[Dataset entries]
Content starts
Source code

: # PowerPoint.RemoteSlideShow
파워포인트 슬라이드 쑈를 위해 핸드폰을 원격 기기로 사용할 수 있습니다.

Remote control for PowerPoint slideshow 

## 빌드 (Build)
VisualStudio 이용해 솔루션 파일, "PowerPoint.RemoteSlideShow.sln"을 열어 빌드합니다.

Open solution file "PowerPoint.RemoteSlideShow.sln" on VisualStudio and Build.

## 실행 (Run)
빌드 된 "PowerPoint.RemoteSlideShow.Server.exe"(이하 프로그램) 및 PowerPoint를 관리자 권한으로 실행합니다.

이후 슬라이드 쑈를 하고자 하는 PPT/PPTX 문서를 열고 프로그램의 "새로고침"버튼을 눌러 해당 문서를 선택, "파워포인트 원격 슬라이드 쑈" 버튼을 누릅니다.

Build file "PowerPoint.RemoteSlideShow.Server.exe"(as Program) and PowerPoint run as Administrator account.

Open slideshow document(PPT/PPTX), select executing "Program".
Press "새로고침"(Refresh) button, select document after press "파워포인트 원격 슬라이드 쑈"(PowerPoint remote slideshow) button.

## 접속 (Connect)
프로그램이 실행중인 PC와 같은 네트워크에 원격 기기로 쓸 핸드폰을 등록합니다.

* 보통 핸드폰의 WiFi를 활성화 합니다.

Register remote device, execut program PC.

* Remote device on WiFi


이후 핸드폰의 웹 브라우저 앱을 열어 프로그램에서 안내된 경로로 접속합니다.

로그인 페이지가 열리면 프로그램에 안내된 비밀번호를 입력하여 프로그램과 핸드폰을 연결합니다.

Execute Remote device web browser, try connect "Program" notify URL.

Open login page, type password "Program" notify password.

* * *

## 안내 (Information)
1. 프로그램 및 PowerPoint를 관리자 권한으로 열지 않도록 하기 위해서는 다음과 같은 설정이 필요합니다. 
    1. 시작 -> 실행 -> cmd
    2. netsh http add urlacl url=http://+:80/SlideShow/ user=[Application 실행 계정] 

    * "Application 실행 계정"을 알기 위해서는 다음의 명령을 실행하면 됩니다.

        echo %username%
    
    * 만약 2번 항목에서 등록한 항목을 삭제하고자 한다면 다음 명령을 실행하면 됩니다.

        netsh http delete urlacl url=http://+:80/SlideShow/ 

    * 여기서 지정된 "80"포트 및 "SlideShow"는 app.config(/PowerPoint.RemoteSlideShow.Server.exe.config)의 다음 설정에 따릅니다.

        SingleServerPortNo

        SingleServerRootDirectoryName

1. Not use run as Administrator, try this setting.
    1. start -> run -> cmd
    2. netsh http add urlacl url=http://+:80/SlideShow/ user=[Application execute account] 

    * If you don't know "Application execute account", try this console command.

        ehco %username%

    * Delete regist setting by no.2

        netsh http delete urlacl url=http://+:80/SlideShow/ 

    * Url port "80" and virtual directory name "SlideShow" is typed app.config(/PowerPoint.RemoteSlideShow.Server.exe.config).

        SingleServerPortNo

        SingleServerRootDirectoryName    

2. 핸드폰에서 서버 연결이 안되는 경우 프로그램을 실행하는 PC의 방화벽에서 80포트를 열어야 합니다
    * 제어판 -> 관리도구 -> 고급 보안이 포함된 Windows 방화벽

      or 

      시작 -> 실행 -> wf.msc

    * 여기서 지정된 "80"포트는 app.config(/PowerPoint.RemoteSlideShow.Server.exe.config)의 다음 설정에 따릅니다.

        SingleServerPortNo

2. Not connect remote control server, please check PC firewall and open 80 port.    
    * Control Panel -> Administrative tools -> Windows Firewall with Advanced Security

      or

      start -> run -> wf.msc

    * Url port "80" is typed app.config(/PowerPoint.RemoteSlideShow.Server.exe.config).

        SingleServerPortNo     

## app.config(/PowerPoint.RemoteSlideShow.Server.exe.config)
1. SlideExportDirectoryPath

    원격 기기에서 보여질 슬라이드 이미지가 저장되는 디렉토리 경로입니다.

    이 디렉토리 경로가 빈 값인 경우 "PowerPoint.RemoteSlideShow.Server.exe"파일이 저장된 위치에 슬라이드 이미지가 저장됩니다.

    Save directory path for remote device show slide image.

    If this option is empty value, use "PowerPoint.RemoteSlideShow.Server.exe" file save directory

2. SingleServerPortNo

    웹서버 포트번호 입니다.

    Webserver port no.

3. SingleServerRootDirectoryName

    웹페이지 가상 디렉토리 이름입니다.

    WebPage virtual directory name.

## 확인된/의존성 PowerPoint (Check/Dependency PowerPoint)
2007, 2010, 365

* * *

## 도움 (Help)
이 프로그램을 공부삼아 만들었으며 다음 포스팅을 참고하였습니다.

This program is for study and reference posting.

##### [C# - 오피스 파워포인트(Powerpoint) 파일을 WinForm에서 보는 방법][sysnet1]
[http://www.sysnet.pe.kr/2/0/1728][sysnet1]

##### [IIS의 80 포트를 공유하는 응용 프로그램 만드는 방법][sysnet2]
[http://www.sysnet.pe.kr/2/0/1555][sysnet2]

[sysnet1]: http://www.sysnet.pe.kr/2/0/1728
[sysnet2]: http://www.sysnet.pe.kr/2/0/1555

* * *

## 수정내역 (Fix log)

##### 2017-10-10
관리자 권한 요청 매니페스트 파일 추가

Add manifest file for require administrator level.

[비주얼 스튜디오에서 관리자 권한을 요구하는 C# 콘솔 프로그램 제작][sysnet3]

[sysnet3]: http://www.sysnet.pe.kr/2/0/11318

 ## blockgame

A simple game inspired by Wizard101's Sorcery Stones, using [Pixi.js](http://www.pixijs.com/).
Content ends
# EXERCISE DETAILS:
An exact reproduction of all the entries above is the expected answer.

# OUTPUT:
Source code

: # PowerPoint.RemoteSlideShow
파워포인트 슬라이드 쑈를 위해 핸드폰을 원격 기기로 사용할 수 있습니다.

Remote control for PowerPoint slideshow 

## 빌드 (Build)
VisualStudio 이용해 솔루션 파일, "PowerPoint.RemoteSlideShow.sln"을 열어 빌드합니다.

Open solution file "PowerPoint.RemoteSlideShow.sln" on VisualStudio and Build.

## 실행 (Run)
빌드 된 "PowerPoint.RemoteSlideShow.Server.exe"(이하 프로그램) 및 PowerPoint를 관리자 권한으로 실행합니다.

이후 슬라이드 쑈를 하고자 하는 PPT/PPTX 문서를 열고 프로그램의 "새로고침"버튼을 눌러 해당 문서를 선택, "파워포인트 원격 슬라이드 쑈" 버튼을 누릅니다.

Build file "PowerPoint.RemoteSlideShow.Server.exe"(as Program) and PowerPoint run as Administrator account.

Open slideshow document(PPT/PPTX), select executing "Program".
Press "새로고침"(Refresh) button, select document after press "파워포인트 원격 슬라이드 쑈"(PowerPoint remote slideshow) button.

## 접속 (Connect)
프로그램이 실행중인 PC와 같은 네트워크에 원격 기기로 쓸 핸드폰을 등록합니다.

* 보통 핸드폰의 WiFi를 활성화 합니다.

Register remote device, execut program PC.

* Remote device on WiFi


이후 핸드폰의 웹 브라우저 앱을 열어 프로그램에서 안내된 경로로 접속합니다.

로그인 페이지가 열리면 프로그램에 안내된 비밀번호를 입력하여 프로그램과 핸드폰을 연결합니다.

Execute Remote device web browser, try connect "Program" notify URL.

Open login page, type password "Program" notify password.

* * *

## 안내 (Information)
1. 프로그램 및 PowerPoint를 관리자 권한으로 열지 않도록 하기 위해서는 다음과 같은 설정이 필요합니다. 
    1. 시작 -> 실행 -> cmd
    2. netsh http add urlacl url=http://+:80/SlideShow/ user=[Application 실행 계정] 

    * "Application 실행 계정"을 알기 위해서는 다음의 명령을 실행하면 됩니다.

        echo %username%
    
    * 만약 2번 항목에서 등록한 항목을 삭제하고자 한다면 다음 명령을 실행하면 됩니다.

        netsh http delete urlacl url=http://+:80/SlideShow/ 

    * 여기서 지정된 "80"포트 및 "SlideShow"는 app.config(/PowerPoint.RemoteSlideShow.Server.exe.config)의 다음 설정에 따릅니다.

        SingleServerPortNo

        SingleServerRootDirectoryName

1. Not use run as Administrator, try this setting.
    1. start -> run -> cmd
    2. netsh http add urlacl url=http://+:80/SlideShow/ user=[Application execute account] 

    * If you don't know "Application execute account", try this console command.

        ehco %username%

    * Delete regist setting by no.2

        netsh http delete urlacl url=http://+:80/SlideShow/ 

    * Url port "80" and virtual directory name "SlideShow" is typed app.config(/PowerPoint.RemoteSlideShow.Server.exe.config).

        SingleServerPortNo

        SingleServerRootDirectoryName    

2. 핸드폰에서 서버 연결이 안되는 경우 프로그램을 실행하는 PC의 방화벽에서 80포트를 열어야 합니다
    * 제어판 -> 관리도구 -> 고급 보안이 포함된 Windows 방화벽

      or 

      시작 -> 실행 -> wf.msc

    * 여기서 지정된 "80"포트는 app.config(/PowerPoint.RemoteSlideShow.Server.exe.config)의 다음 설정에 따릅니다.

        SingleServerPortNo

2. Not connect remote control server, please check PC firewall and open 80 port.    
    * Control Panel -> Administrative tools -> Windows Firewall with Advanced Security

      or

      start -> run -> wf.msc

    * Url port "80" is typed app.config(/PowerPoint.RemoteSlideShow.Server.exe.config).

        SingleServerPortNo     

## app.config(/PowerPoint.RemoteSlideShow.Server.exe.config)
1. SlideExportDirectoryPath

    원격 기기에서 보여질 슬라이드 이미지가 저장되는 디렉토리 경로입니다.

    이 디렉토리 경로가 빈 값인 경우 "PowerPoint.RemoteSlideShow.Server.exe"파일이 저장된 위치에 슬라이드 이미지가 저장됩니다.

    Save directory path for remote device show slide image.

    If this option is empty value, use "PowerPoint.RemoteSlideShow.Server.exe" file save directory

2. SingleServerPortNo

    웹서버 포트번호 입니다.

    Webserver port no.

3. SingleServerRootDirectoryName

    웹페이지 가상 디렉토리 이름입니다.

    WebPage virtual directory name.

## 확인된/의존성 PowerPoint (Check/Dependency PowerPoint)
2007, 2010, 365

* * *

## 도움 (Help)
이 프로그램을 공부삼아 만들었으며 다음 포스팅을 참고하였습니다.

This program is for study and reference posting.

##### [C# - 오피스 파워포인트(Powerpoint) 파일을 WinForm에서 보는 방법][sysnet1]
[http://www.sysnet.pe.kr/2/0/1728][sysnet1]

##### [IIS의 80 포트를 공유하는 응용 프로그램 만드는 방법][sysnet2]
[http://www.sysnet.pe.kr/2/0/1555][sysnet2]

[sysnet1]: http://www.sysnet.pe.kr/2/0/1728
[sysnet2]: http://www.sysnet.pe.kr/2/0/1555

* * *

## 수정내역 (Fix log)

##### 2017-10-10
관리자 권한 요청 매니페스트 파일 추가

Add manifest file for require administrator level.

[비주얼 스튜디오에서 관리자 권한을 요구하는 C# 콘솔 프로그램 제작][sysnet3]

[sysnet3]: http://www.sysnet.pe.kr/2/0/11318

 ## blockgame

A simple game inspired by Wizard101's Sorcery Stones, using [Pixi.js](http://www.pixijs.com/).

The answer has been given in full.